Я с трудом выдернул топор из раны, обмыл в реке, собрал оружие у убитых. Я помнил, сколько оно стоит на торгу.
Подошел к спящим невольникам, покашлял, чтобы не испугать детей. Ночью звуки далеко разносятся. Растолкал Изю, тот с испуга прикрыл голову руками.
– Тихо, Изя, это я, Юра. Сейчас я перережу веревки – и все, плену конец.
Глаза Изи забегали:
– А татары? Ну как проснутся?
Я усмехнулся:
– Эти уже не проснутся.
– Так ты в избе не сгорел?
– Как видишь.
Я прошел вдоль невольников. Мало того, что у каждого были связаны руки, так они еще были повязаны одной общей веревкой, один конец которой был привязан к телеге. Тихо будил людей, разрезал веревки. Попросил вести себя тихо, детей уложить на подводы. Надо идти обратно. Да, я понимал, что люди устали, ночью плохо видно дорогу, но я не знал, где мы и далеко ли могут быть другие отряды, если они есть.
Трупы с помощью Изи побросали в воду – ни к чему оставлять следы. Перед выступлением я предупредил женщин, что разговаривать громко не надо, в стороны не отходить. При появлении татар всем бежать в разные стороны, в лес. В лесу конному сложнее догнать пешего.
Двинулись в путь, шли долго, пока женщины от усталости не стали падать.
– Привал, – объявил я.
Подойдя к сумам и узлам на подводах, порылся, нашел съестное, раздал его изможденным и голодным людям. Дети и женщины с жадностью набросились на еду. Надо дать им подкрепиться и немного передохнуть. Изя, чавкая, уселся рядом с набитым ртом, что-то пытаясь сказать.
– Изя, ты прожуй, не понять, что молвить хочешь.
Изя прожевал, откашлялся, все-таки всухомятку, и спросил:
– Как ты нас нашел ночью?
– А я за вами с самого хутора шел, чтобы не потерять.
– Где Соломон? Почему его не видно?
– Убит Соломон, вместе с Кузьмой.
– Вай, что я его матери скажу?
Я пожал плечами. Не повезло парню. А как такие вещи, как нападение татар, предусмотреть? Мужчина не может все время сидеть дома. Поев, Изя начал раскачиваться и причитать.

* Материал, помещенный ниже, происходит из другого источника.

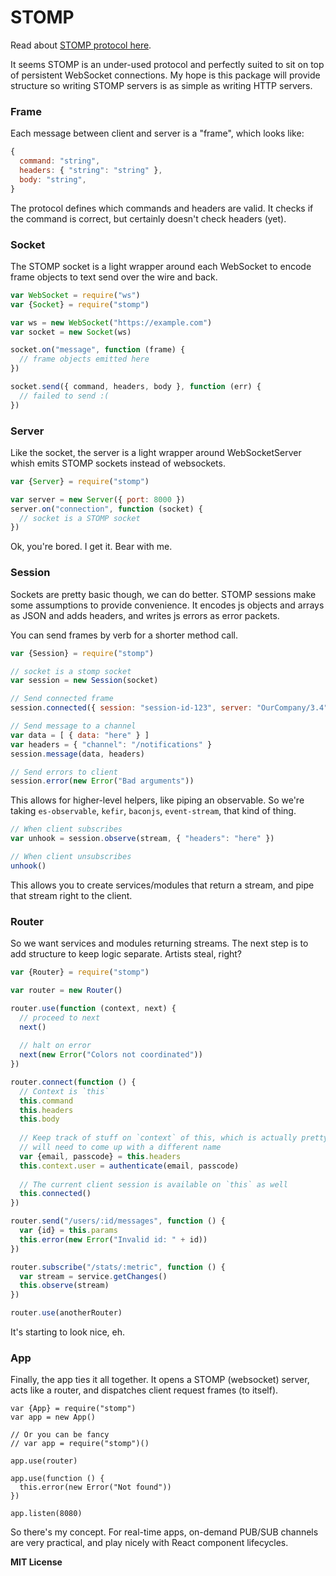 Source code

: # STOMP

Read about [STOMP protocol here](https://stomp.github.io/index.html). 

It seems STOMP is an under-used protocol and perfectly suited to sit on top of persistent WebSocket connections. My hope is this package will provide structure so writing STOMP servers is as simple as writing HTTP servers. 

### Frame

Each message between client and server is a "frame", which looks like:

```js
{
  command: "string",
  headers: { "string": "string" },
  body: "string",
}
```

The protocol defines which commands and headers are valid. It checks if the command is correct, but certainly doesn't check headers (yet). 

### Socket

The STOMP socket is a light wrapper around each WebSocket to encode frame objects to text send over the wire and back. 

```js
var WebSocket = require("ws")
var {Socket} = require("stomp")

var ws = new WebSocket("https://example.com")
var socket = new Socket(ws)

socket.on("message", function (frame) {
  // frame objects emitted here
})

socket.send({ command, headers, body }, function (err) {
  // failed to send :(
})
```

### Server

Like the socket, the server is a light wrapper around WebSocketServer whish emits STOMP sockets instead of websockets. 

```js
var {Server} = require("stomp")

var server = new Server({ port: 8000 })
server.on("connection", function (socket) {
  // socket is a STOMP socket
})
```

Ok, you're bored. I get it. Bear with me.

### Session

Sockets are pretty basic though, we can do better. STOMP sessions make some assumptions to provide convenience. It encodes js objects and arrays as JSON and adds headers, and writes js errors as error packets. 

You can send frames by verb for a shorter method call. 

```js
var {Session} = require("stomp")

// socket is a stomp socket
var session = new Session(socket)

// Send connected frame
session.connected({ session: "session-id-123", server: "OurCompany/3.4" })

// Send message to a channel
var data = [ { data: "here" } ]
var headers = { "channel": "/notifications" }
session.message(data, headers)

// Send errors to client
session.error(new Error("Bad arguments"))
```

This allows for higher-level helpers, like piping an observable. So we're taking `es-observable`, `kefir`, `baconjs`, `event-stream`, that kind of thing. 

```js
// When client subscribes
var unhook = session.observe(stream, { "headers": "here" })

// When client unsubscribes
unhook()
```

This allows you to create services/modules that return a stream, and pipe that stream right to the client. 

### Router

So we want services and modules returning streams. The next step is to add structure to keep logic separate. Artists steal, right?

```js
var {Router} = require("stomp")

var router = new Router()

router.use(function (context, next) {
  // proceed to next
  next()
  
  // halt on error
  next(new Error("Colors not coordinated"))
})

router.connect(function () {
  // Context is `this`
  this.command
  this.headers
  this.body
  
  // Keep track of stuff on `context` of this, which is actually pretty confusing
  // will need to come up with a different name
  var {email, passcode} = this.headers  
  this.context.user = authenticate(email, passcode)
  
  // The current client session is available on `this` as well
  this.connected()
})

router.send("/users/:id/messages", function () {
  var {id} = this.params
  this.error(new Error("Invalid id: " + id))
})

router.subscribe("/stats/:metric", function () {
  var stream = service.getChanges()
  this.observe(stream)
})

router.use(anotherRouter)
```

It's starting to look nice, eh.

### App

Finally, the app ties it all together. It opens a STOMP (websocket) server, acts like a router, and dispatches client request frames (to itself). 

```
var {App} = require("stomp")
var app = new App()

// Or you can be fancy
// var app = require("stomp")()

app.use(router)

app.use(function () {
  this.error(new Error("Not found"))
})

app.listen(8080)
```

So there's my concept. For real-time apps, on-demand PUB/SUB channels are very practical, and play nicely with React component lifecycles.

**MIT License**
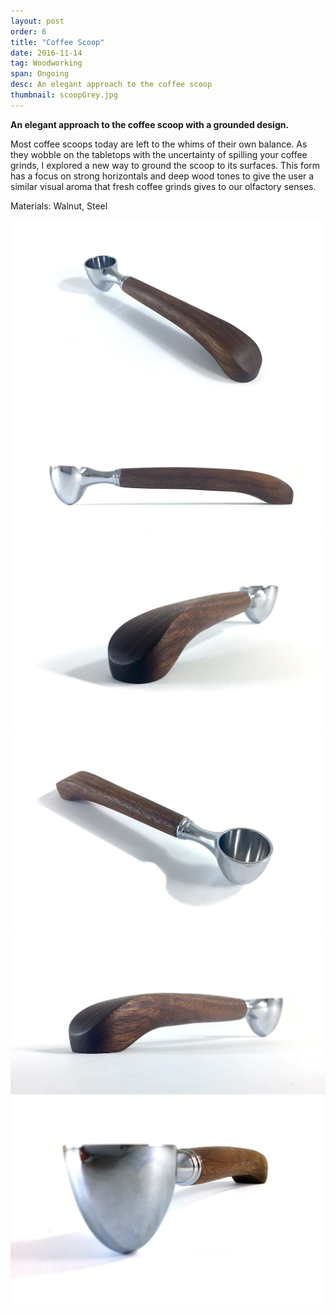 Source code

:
 ```yaml
---
layout: post
order: 6
title: "Coffee Scoop"
date: 2016-11-14
tag: Woodworking
span: Ongoing
desc: An elegant approach to the coffee scoop
thumbnail: scoopGrey.jpg
---
```


**An elegant approach to the coffee scoop with a grounded design.**

Most coffee scoops today are left to the whims of their own balance. As they wobble on the tabletops with the uncertainty of spilling your coffee grinds, I explored a new way to ground the scoop to its surfaces. This form has a focus on strong horizontals and deep wood tones to give the user a similar visual aroma that fresh coffee grinds gives to our olfactory senses.

Materials: Walnut, Steel 

<div>
<img src="../img/coffeescoop/scoop%201.jpg">
<img src="../img/coffeescoop/scoop%202.jpg">
<img src="../img/coffeescoop/scoop%203.jpg">
<img src="../img/coffeescoop/scoop%204.jpg">
<img src="../img/coffeescoop/scoop%205.jpg">
<img src="../img/coffeescoop/scoop%206.jpg">
</div>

– Изя, племянника уже не вернешь, перестань убиваться, надо к людям выходить.
– Ай, я, бедный еврей, все деньги потерял.
– Изя, не о том плачешь. Племянника не вернешь, сам из плена освободился, радуйся!
– Чего радоваться, я теперь беден как церковная мышь!
– Изя, целы твои сумы, вынес я их из горящей избы. Если никто не нашел, все будет в целости.
Последующей реакции еврея я не ожидал. Он бросился передо мной на колени, пытаясь поцеловать руки. Я отодвинулся:
– Изя, ты что, перестань!
– Я тебе и свободой обязан, и ценностями, век тебя помнить буду и детям накажу – пусть помнят Юрия.